The Bottom got its name from a cruel trick played on a black laborer by his white farmer boss, who promised the black man that if he'd do some difficult chores for him, he'd receive his freedom and some fertile "bottom land" as compensation. When the work was completed, the white farmer deceitfully told the black man that the bottom land he promised him was actually situated up in the hills overlooking Medallion, but that this particular piece of land was the best because from God's viewpoint it was the "bottom of heaven."
The black man gladly accepted the white farmer's explanation and the piece of land; however, it wasn't long before he realized that the steep, hilly bottom land was cursed with endless erosion and could be farmed only through backbreaking labor and toil.
Analysis
Morrison's Medallion, Ohio, is an upside-down world. The once-worthless land that a white man jeeringly gave to a black man is now being metamorphosed into a socially desirable locale for white people. But this inverted order is not merely an ironic setting for the novel; it is an essential theme of the novel, for as Morrison has said, "Evil is as useful as good. Sometimes good looks like evil and evil looks like good." What may seem good initially may prove to be not so good after all, and what may seem evil on the surface may later prove to be of value.
The ways that we perceive the ever-changing presence of good and the ever-changing presence of evil are directly related to our shifting opinions of events in the prologue. For example, although it might seem as though bulldozing the Bottom's dusty shacks and replacing them with a swanky golf course epitomizes civic progress, if we listen to Morrison we realize that this now-desirable land will never again be filled with the quality of vibrant life that it once had under its black citizens' stewardship. Country clubs and golf courses are not characterized by the "shucking, knee-slapping, wet-eyed laughter" that once echoed through these hills when the black community lived here.
Humor was especially abundant then, and it even influenced — ironically — the names of businesses — for example, the Time and a Half Pool Hall, which is intentionally humorous and part of Morrison's interweaving of the change/reversal motif. Although the phrase "time and a half" means that someone working at that scale gets more money for working overtime, the men in the pool hall aren't working overtime; actually, they aren't working at all. Another business that is humorously named is Irene's Palace of Cosmetology, a take-off on the names of pretentious beauty parlors — or salons — for rich white women. This particular beauty parlor is hardly a "palace." Palaces are generally associated with rich people, but the only rich people in the valley are the whites who live down in Medallion, not up in the steep-hilled Bottom.

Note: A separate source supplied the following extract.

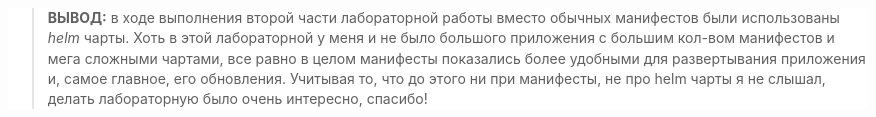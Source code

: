> **ВЫВОД:** в ходе выполнения второй части лабораторной работы вместо обычных манифестов были использованы *helm* чарты. Хоть в этой лабораторной у меня и не было большого приложения с большим кол-вом манифестов и мега сложными чартами, все равно в целом манифесты показались более удобными для развертывания приложения и, самое главное, его обновления. Учитывая то, что до этого ни при манифесты, не про helm чарты я не слышал, делать лабораторную было очень интересно, спасибо!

Morrison ends the prologue with a couple of items of suspense: Back in 1920, she says, the black population of the Bottom was wondering what a man named Shadrack "was all about," and what a little girl named Sula "was all about." In fact, the community wondered what it itself was "all about." By beginning at the end, Morrison shows us what will eventually happen to this laughing, loafing, music-loving, nurturing, close-knit black community, which gains and then loses its identity. The circularity of Morrison's narrative, beginning as it does with the Bottom's end, takes us all the way to the novel's closing sentence, which emphasizes this circular pattern: "It was a fine cry — loud and long — but it had no bottom and it had no top, just circles and circles of sorrow.
Glossary
Nu Nile a hair product used by blacks.
a bit of a cakewalk, a bit of black bottom, a bit of "messing around" The cakewalk and the black bottom are names of lively dances; messing around is a euphemism for flirting and touching.
mouth organ a metal harmonica, housing a row of free reeds set back in air holes and played by exhaling or inhaling; mouth organs are often used in folk music and sometimes in country-western music.
bottom land The most desirable land that a person can own, true bottom land is rich and fertile and characterized by its dark, loamy texture. In the novel, years of rain and erosion have slowly washed the valuable top soil down from the surrounding hills to the true "bottom," or valley, and created this so-called bottom land, yielding far better crops than what people harvest on the nutrient-poor, hard-to-cultivate soil up in the hills.